Die gute Seele schlurbt mit der Cognac-Flasche im abgewetzten Morgenmantel an. Nun balanciert sie gähnend die Brille mit dem linken abgerissenen Bügel auf die tropfende Nase, äugt auf meinen protestierenden Finger, der in Richtung Küchenfenster zeigt. Dann saugt sie geräuschvoll die Zähne an und keift: «Kommt von immer Essrestiges rumfahrig? in Jamaica wir nie Essrestig rumfahrig!»

O.k. Es ist politisch nicht korrekt, wenn ich meine 81-jährige Putzfrau aus Jamaica les Bains hier in derart wirrem Deutsch wiedergebe. Aber es ist politisch genauso wenig korrekt, dass sie sich seit 60 Jahren, die sie nun hier ihren Cognac säuft, weigert, dieses Deutsch zu erlernen. Grund: «Alles Leute verstehn mich - nur du nix verstahn, weil du dummes Dusselig!» Linda kippt einen Schluck vom Fusel. Ein schwarzes Mückchen, das eben entsetzt von der Kraft-Scheiblette aufsteigen wollte, gerät im Hochflug ins Torkeln. Lindas fuselige Atemwelle benebelt die Kreatur und gibt dem armen Insekt den Gong - Sturzflug. Und Exit.

«Was soll ich tun?», erkundige ich mich beim Sanitätsdepartement. Und - oh Wunder! - ich habe einen netten Mann in der Leitung, der mich gar nicht erst weiterverbindet: «Ach? BEI IHNEN AUCH?»
Dann erzählt er mir die Geschichte, wie er am Vortag ein ganzes Schlachtfeld von Mückenleichen mit dem Staubsauger auf seinem Fenstersims reingehoovert und danach die Küche frisch gestrichen habe: «Sie sind einfach da. Bei den Müllers nebenan auch. Die jagen jetzt gar Mäuse. Es muss mit dem Klima zusammenhängen. Ich sage Ihnen: Wir werden noch unser Wunder erleben!»

Das Mückenwunder habe ich ja nun. Mäuse habe ich keine.
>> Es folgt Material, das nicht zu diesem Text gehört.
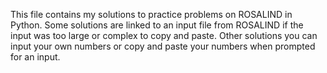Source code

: This file contains my solutions to practice problems on ROSALIND in Python. Some solutions are linked to an input file from ROSALIND if the input was too large or complex to copy and paste. Other solutions you can input your own numbers or copy and paste your numbers when prompted for an input.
Diesbezüglich ist bei mir immer Ebbe.
In der Drogerie drücken sie mir einen gelben Streifen in die Hand: «Sie erinnern sich bestimmt noch an die alten Fliegenkleber?»

Ach Gottchen. Die verkleisterten gelbbraunen Bänder mit den schwarzen Fliegenleichen drauf waren für mich das, was die Zombie-Filme für die Binggis heute: Horror pur.
Der Horror hing in Oeschter Göpfis Bauernstube, wo die Fliegen wie schwarze Gewitterwolken um den Mist vor dem Stall vibrierten. Manchmal verirrte sich so eine Mistfliege ins Bauernhaus - na ja. Nicht nur manchmal. Eher öfters. Und dort hingen dann diese gelben Klebelocken von der Decke runter. Die dummen Fliegen: NICHTS WIE DRAUF! Und somit: Ende des Dramas.

Die heutige Form der Locklocke ist einfach ein gelber Streifen, den man auf die Fensterscheibe pappt. Schon schwirren die Mückchen an. Kleben fest. Das erspart einem gar das Hoovern - es erspart einem auch die Kocherei. Denn Appetit hast du nach dem Massenmord eh nicht mehr.

Linda hat dann mit aufgeschnittenen Zitronen, gesteckten Gewürznelken und gemurmeltem Voodoo-Zauber noch das Ihre zur Mückenplage beigetragen: «Muckig weg mit Katzigdreck?»
Na ja - jedenfalls muss die Küche frisch gestrichen werden!